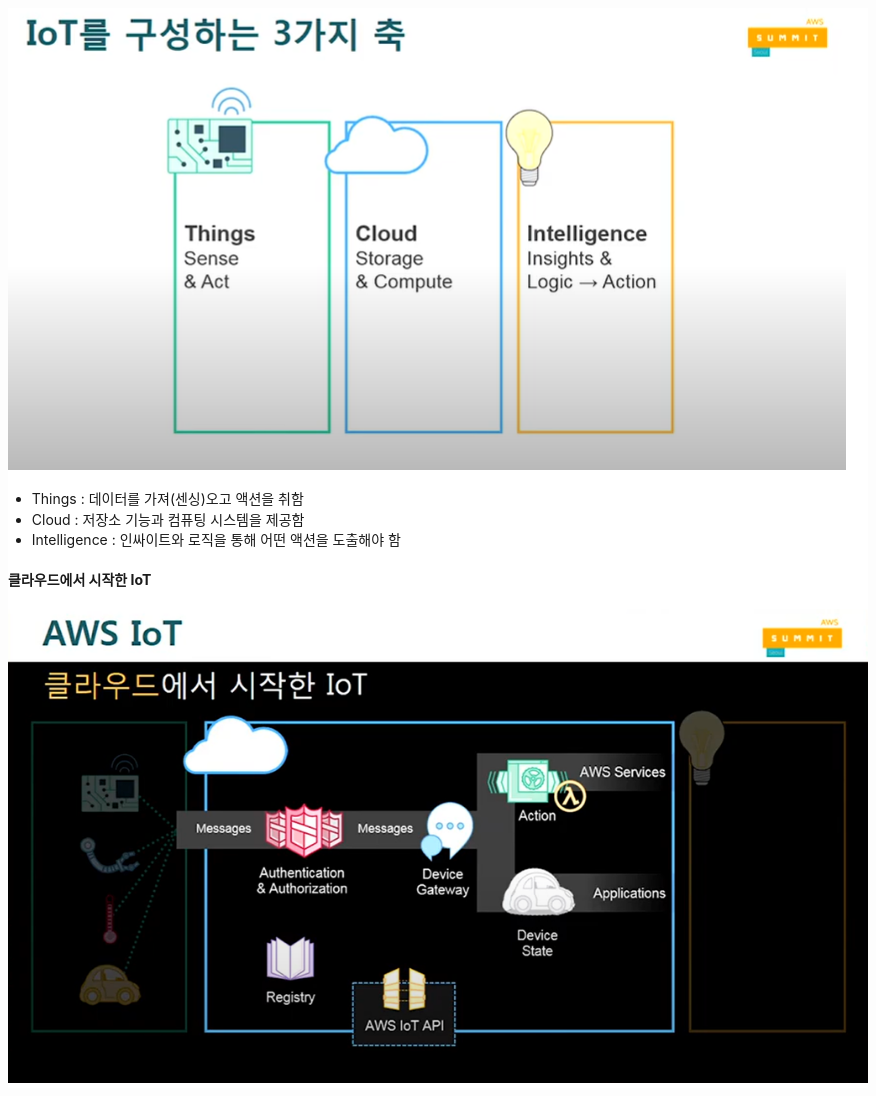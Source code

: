 ![IoT를 구성하는 3가지 축](https://github.com/nickhealthy/TIL/blob/master/2020_11_22/img/IoT%EB%A5%BC%20%EA%B5%AC%EC%84%B1%ED%95%98%EB%8A%94%203%EA%B0%80%EC%A7%80%20%EC%B6%95.PNG)

* Things : 데이터를 가져(센싱)오고 액션을 취함
* Cloud : 저장소 기능과 컴퓨팅 시스템을 제공함
* Intelligence : 인싸이트와 로직을 통해 어떤 액션을 도출해야 함

#### 클라우드에서 시작한 IoT

![클라우드에서 시작한 IoT](https://github.com/nickhealthy/TIL/blob/master/2020_11_22/img/%ED%81%B4%EB%9D%BC%EC%9A%B0%EB%93%9C%EC%97%90%EC%84%9C%20%EC%8B%9C%EC%9E%91%ED%95%9C%20IoT.PNG)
=======
=== TASK GOAL ===
Whenever a line in the records contains the word "github", copy that line.

=== FINISHED TASK ===
: ![IoT를 구성하는 3가지 축](https://github.com/nickhealthy/TIL/blob/master/2020_11_22/img/IoT%EB%A5%BC%20%EA%B5%AC%EC%84%B1%ED%95%98%EB%8A%94%203%EA%B0%80%EC%A7%80%20%EC%B6%95.PNG)
![클라우드에서 시작한 IoT](https://github.com/nickhealthy/TIL/blob/master/2020_11_22/img/%ED%81%B4%EB%9D%BC%EC%9A%B0%EB%93%9C%EC%97%90%EC%84%9C%20%EC%8B%9C%EC%9E%91%ED%95%9C%20IoT.PNG)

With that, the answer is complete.